You can run the provided [demo](https://github.com/playht/pyht/tree/master/demo/) from the command line.

**Note:** This demo depends on the following packages:

```shell
pip install numpy soundfile
```

```shell
python demo/main.py --user $PLAY_HT_USER_ID --key $PLAY_HT_API_KEY --text "Hello from Play!"
```

To run with the asyncio client, use the `--async` flag:

```shell
python demo/main.py --user $PLAY_HT_USER_ID --key $PLAY_HT_API_KEY --text "Hello from Play!" --async
```

To run with the HTTP API, which uses our latest Play3.0-mini model, use the `--http` flag:

```shell
python demo/main.py --user $PLAY_HT_USER_ID --key $PLAY_HT_API_KEY --text "Hello from Play!" --http
```

To run with the WebSockets API, which also uses our latest Play3.0-mini model, use the `--ws` flag:

```shell
python demo/main.py --user $PLAY_HT_USER_ID --key $PLAY_HT_API_KEY --text "Hello from Play!" --ws
```

The HTTP and WebSockets APIs can also be used with the async client:

```shell
python demo/main.py --user $PLAY_HT_USER_ID --key $PLAY_HT_API_KEY --text "Hello from Play!" --http --async
python demo/main.py --user $PLAY_HT_USER_ID --key $PLAY_HT_API_KEY --text "Hello from Play!" --ws --async
```

Alternatively, you can run the demo in interactive mode:

```shell
python demo/main.py --user $PLAY_HT_USER_ID --key $PLAY_HT_API_KEY --interactive
```

In interactive mode, you can input text lines to generate and play audio on-the-fly. An empty line will exit the interactive session.

## Get an API Key

To get started with the **pyht** SDK, you'll need your API Secret Key and User ID. Follow these steps to obtain them:

1. **Access the API Page**:
   Navigate to the [API Access page](https://play.ht/studio/api-access).

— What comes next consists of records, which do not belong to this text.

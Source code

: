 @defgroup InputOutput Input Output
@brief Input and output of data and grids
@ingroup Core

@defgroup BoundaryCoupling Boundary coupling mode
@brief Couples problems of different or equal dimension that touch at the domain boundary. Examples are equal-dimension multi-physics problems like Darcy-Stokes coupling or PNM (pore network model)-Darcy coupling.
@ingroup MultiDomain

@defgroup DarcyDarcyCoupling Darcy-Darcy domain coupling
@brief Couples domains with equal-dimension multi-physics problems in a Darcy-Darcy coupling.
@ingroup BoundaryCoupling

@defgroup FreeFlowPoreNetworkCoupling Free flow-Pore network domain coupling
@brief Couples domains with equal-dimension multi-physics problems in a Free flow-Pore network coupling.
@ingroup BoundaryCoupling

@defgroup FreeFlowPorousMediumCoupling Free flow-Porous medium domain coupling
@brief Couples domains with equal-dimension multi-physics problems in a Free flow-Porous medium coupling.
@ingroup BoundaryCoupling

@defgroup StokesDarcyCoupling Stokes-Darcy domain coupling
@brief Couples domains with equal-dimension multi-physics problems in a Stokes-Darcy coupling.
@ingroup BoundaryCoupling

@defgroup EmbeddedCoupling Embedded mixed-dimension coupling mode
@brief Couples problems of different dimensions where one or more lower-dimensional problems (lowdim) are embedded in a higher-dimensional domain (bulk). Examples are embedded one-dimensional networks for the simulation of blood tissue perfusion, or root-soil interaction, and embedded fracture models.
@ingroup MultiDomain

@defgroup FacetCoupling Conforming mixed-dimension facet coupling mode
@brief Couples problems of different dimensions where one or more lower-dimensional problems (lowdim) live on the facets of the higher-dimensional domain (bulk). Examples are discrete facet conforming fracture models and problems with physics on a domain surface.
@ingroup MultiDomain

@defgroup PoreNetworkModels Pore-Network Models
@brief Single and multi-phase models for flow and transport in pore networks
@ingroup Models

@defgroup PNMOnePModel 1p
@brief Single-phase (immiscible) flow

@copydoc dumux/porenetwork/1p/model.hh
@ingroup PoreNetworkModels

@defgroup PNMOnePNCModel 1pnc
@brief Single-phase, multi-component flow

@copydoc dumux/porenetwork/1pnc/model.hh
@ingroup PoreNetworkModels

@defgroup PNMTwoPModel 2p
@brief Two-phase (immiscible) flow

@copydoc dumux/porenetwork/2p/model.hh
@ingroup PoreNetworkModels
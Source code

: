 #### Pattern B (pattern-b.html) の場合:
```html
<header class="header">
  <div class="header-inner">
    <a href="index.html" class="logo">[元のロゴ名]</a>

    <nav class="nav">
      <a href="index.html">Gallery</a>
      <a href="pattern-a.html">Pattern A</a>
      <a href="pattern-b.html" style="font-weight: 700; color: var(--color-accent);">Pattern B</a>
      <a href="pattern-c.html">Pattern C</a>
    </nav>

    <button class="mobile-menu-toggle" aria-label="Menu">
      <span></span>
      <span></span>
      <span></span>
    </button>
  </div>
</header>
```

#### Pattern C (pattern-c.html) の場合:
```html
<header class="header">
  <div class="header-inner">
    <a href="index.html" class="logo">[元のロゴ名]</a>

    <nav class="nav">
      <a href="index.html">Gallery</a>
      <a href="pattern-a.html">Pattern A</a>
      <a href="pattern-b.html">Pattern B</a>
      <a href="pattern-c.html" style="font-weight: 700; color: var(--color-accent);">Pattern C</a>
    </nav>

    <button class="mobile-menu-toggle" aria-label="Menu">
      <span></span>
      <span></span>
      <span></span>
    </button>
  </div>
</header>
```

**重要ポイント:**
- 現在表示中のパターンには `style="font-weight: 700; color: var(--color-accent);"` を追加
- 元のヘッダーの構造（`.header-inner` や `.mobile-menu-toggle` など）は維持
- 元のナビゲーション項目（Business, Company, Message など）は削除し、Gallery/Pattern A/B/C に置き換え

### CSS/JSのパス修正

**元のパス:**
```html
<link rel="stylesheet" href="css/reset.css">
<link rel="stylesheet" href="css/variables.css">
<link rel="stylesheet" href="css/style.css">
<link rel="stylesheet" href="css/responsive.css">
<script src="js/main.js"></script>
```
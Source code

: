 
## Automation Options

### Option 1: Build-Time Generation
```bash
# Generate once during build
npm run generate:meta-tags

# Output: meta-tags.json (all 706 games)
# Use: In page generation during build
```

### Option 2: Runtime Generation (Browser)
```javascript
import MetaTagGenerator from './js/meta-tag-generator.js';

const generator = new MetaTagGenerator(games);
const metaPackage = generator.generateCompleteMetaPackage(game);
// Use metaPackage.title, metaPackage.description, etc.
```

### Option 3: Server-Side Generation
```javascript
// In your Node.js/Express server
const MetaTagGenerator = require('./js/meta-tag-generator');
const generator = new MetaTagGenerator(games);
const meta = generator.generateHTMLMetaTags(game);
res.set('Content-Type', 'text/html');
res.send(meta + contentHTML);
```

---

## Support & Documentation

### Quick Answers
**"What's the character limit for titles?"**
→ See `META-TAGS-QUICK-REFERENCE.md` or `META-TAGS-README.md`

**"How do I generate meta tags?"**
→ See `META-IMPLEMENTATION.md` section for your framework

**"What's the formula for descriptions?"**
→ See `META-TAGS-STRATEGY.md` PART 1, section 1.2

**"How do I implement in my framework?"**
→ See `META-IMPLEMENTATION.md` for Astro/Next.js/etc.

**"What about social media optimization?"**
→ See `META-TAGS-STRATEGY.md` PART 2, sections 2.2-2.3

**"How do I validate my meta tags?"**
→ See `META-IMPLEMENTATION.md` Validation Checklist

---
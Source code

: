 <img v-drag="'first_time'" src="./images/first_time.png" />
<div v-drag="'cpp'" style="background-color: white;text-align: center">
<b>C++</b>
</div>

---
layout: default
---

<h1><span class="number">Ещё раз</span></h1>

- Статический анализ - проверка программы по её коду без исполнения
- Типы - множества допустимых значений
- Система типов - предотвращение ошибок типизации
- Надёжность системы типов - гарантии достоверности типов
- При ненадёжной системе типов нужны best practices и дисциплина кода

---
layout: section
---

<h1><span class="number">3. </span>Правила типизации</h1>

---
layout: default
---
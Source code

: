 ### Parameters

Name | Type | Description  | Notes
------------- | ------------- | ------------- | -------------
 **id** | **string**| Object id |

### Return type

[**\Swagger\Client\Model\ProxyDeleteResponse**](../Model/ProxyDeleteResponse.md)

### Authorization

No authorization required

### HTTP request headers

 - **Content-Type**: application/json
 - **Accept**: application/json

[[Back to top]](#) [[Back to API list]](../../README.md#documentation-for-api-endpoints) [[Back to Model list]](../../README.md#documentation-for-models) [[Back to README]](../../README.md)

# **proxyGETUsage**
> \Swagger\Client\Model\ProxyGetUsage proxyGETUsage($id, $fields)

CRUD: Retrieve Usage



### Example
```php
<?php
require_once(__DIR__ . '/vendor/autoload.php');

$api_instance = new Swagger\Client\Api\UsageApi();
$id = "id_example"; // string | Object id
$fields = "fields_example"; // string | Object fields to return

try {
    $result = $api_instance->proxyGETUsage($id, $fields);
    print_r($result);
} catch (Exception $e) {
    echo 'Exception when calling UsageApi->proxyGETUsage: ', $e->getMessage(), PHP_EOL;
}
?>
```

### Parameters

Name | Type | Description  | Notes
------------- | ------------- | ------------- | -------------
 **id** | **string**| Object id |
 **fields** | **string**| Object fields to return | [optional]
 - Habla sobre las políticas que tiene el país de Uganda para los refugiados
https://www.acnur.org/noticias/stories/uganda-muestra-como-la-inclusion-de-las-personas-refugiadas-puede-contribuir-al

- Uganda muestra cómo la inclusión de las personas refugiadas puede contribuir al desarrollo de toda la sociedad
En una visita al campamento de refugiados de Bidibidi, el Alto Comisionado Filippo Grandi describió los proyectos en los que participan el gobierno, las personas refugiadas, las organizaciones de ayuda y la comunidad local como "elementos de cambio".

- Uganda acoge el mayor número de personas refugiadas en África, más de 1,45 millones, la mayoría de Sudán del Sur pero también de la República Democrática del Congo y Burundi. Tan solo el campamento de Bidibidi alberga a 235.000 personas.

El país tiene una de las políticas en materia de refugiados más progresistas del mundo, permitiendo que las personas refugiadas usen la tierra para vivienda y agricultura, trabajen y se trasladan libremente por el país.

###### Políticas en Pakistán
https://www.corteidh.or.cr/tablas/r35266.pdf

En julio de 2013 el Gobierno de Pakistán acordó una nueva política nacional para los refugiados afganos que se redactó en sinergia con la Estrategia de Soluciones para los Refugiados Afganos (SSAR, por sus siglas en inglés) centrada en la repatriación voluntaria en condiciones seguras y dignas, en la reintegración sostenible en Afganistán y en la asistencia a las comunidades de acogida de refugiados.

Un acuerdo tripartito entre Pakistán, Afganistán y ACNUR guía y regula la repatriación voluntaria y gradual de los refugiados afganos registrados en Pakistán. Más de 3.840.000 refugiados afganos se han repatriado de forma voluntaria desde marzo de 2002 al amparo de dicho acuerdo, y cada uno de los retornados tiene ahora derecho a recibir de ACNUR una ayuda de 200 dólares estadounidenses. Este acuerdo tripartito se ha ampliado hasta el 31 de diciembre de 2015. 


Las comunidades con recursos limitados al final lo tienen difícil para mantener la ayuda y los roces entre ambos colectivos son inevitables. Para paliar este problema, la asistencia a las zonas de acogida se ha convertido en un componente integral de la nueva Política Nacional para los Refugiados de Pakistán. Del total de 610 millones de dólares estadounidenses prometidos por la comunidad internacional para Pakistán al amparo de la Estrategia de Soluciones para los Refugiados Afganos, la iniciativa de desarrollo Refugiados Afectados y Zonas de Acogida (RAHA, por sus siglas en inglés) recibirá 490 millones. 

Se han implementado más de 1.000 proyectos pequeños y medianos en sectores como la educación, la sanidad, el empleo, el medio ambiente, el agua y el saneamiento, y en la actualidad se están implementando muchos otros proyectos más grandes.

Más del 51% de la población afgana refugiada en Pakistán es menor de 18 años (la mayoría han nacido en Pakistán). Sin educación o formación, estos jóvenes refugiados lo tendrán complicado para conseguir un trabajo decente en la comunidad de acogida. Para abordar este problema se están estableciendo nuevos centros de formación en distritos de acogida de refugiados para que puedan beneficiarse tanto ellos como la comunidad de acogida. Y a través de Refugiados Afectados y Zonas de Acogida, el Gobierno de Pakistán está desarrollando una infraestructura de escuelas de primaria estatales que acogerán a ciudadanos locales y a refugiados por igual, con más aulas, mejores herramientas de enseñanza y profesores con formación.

2. **Generate Your API Secret Key**:

   - Click the "Generate Secret Key" button under the "Secret Key" section.
   - Your API Secret Key will be displayed. Ensure you copy it and store it securely.

3. **Locate Your User ID**:
   Find and copy your User ID, which can be found on the same page under the "User ID" section.

_**Keep your API Secret Key confidential**. It's crucial not to share it with anyone or include it in publicly accessible code repositories._